Con caras nuevas en la conducción, la organización gremial con el perfil más peronista histórico de todas (están también las dos CTA) hizo lo que tenía que hacer para evitar cuestionamientos de sectores rivales, como las organizaciones sindicales más de izquierda: canalizar alguna forma de protesta contra un proyecto de ley que toca varios derechos históricos de los trabajadores, que suelen ser reivindicados por el peronismo aún cuando este partido no sea estrictamente el hacedor de los mismos. “Lo piden las bases”, explicaba ayer una fuente gremial.
Pero, dato no menor, se trata de una reforma (“modernización”, según el léxico libertario) que no se metió con ninguna de las llamadas “cajas” sindicales, esos mecanismos de financiación de los gremios y sus obras sociales. Como la llamada “cuota solidaria”, que no lo es. O mantener a los empleadores como agentes de retención del pago de la afiliación sindical, lo que le garantiza a los sindicatos una alta cobrabilidad). Y, detalle no menor, tampoco se altera la lógica del modelo sindical actual, la viga maestra sobre la que los gremios peronistas construyeron su poder.
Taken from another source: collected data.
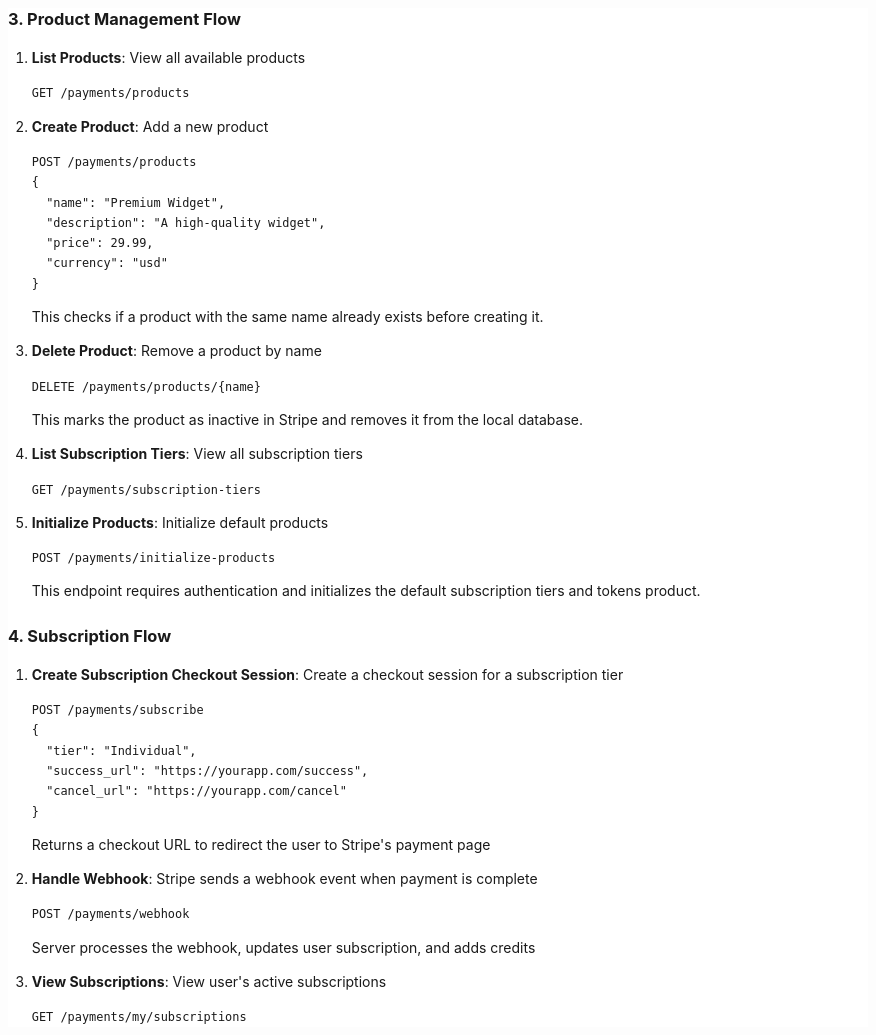 ### 3. Product Management Flow

1. **List Products**: View all available products
   ```
   GET /payments/products
   ```

2. **Create Product**: Add a new product
   ```
   POST /payments/products
   {
     "name": "Premium Widget",
     "description": "A high-quality widget",
     "price": 29.99,
     "currency": "usd"
   }
   ```
   This checks if a product with the same name already exists before creating it.

3. **Delete Product**: Remove a product by name
   ```
   DELETE /payments/products/{name}
   ```
   This marks the product as inactive in Stripe and removes it from the local database.

4. **List Subscription Tiers**: View all subscription tiers
   ```
   GET /payments/subscription-tiers
   ```

5. **Initialize Products**: Initialize default products
   ```
   POST /payments/initialize-products
   ```
   This endpoint requires authentication and initializes the default subscription tiers and tokens product.

### 4. Subscription Flow

1. **Create Subscription Checkout Session**: Create a checkout session for a subscription tier
   ```
   POST /payments/subscribe
   {
     "tier": "Individual",
     "success_url": "https://yourapp.com/success",
     "cancel_url": "https://yourapp.com/cancel"
   }
   ```
   Returns a checkout URL to redirect the user to Stripe's payment page

2. **Handle Webhook**: Stripe sends a webhook event when payment is complete
   ```
   POST /payments/webhook
   ```
   Server processes the webhook, updates user subscription, and adds credits

3. **View Subscriptions**: View user's active subscriptions
   ```
   GET /payments/my/subscriptions
   ```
Un observador mal pensado hasta podría intuir que tanto la marcha al Congreso de la semana pasada como el paro de ayer podrían haber estado, en algún punto, negociados con el Gobierno desde el convencimiento de que están los números para que, tarde o temprano, el proyecto libertario se convierta en ley.
En esta línea, la CGT se muestra dura hacia afuera y exhibe el logro de un país parado por un día (“Más de 90% de acatamiento”, dijo ayer el triunvirato que conduce la entidad en conferencia de prensa), y la Casa Rosada habla de una movida “perversa” y “extorsiva” (Jefe de Gabinete Manuel Adorni dixit) en un negocio dialéctico para ambas partes. Es verdad que la parálisis del transporte aseguró un cierto éxito, aportando el ritmo cansino menor a un domingo o feriado; también lo es que muchos comercios abrieron.
EL CIERRE DE FATE
El paro llegó, además, enmarcado en el cierre de la fábrica de neumáticos FATE, que deja a casi mil familias a la deriva. Golazo para la CGT porque para su discurso resultó la ilustración perfecta de las consecuencias del modelo aperturista de la economía de Milei, que los gremios denuncian.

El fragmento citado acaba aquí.